What you need to do =
Starting at the first line of the entries below, output every line exactly, up to and including the line with "## How It Works".

Exercise data =
====
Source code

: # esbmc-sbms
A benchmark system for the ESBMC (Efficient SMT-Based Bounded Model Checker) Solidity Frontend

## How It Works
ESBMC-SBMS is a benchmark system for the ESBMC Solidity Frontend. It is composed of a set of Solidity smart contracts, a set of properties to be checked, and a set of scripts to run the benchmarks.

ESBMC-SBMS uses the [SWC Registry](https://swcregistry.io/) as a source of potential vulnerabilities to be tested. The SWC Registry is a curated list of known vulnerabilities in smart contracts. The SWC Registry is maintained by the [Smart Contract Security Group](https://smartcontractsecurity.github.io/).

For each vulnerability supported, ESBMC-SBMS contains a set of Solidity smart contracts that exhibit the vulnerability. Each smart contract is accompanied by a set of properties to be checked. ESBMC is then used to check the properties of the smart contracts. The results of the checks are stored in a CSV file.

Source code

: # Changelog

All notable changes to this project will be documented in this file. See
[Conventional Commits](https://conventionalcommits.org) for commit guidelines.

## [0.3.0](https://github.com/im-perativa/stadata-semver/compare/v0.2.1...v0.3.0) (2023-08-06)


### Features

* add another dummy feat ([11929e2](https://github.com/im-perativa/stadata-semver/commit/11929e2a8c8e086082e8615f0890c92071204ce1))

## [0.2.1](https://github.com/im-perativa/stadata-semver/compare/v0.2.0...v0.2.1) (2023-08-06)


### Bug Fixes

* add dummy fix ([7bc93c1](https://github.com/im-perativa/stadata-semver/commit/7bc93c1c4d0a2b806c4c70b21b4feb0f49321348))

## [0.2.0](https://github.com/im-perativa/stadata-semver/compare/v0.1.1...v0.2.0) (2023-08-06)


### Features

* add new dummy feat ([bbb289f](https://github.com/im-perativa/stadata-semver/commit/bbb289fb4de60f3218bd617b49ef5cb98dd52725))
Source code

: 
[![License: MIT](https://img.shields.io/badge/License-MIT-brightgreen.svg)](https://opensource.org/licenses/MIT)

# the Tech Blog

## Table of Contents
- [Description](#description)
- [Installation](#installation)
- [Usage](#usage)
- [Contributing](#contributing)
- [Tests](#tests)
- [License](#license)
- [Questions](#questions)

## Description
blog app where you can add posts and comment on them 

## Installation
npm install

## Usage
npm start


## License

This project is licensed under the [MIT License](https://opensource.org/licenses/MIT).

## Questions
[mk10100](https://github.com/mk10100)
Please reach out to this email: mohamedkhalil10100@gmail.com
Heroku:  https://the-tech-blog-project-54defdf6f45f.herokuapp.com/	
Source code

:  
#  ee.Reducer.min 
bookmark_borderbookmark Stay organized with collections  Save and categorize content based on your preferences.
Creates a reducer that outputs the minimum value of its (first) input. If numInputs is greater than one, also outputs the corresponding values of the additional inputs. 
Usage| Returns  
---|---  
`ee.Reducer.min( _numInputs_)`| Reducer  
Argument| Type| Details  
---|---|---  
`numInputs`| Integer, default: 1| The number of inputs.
====
Your solution =
Source code

: # esbmc-sbms
A benchmark system for the ESBMC (Efficient SMT-Based Bounded Model Checker) Solidity Frontend

## How It Works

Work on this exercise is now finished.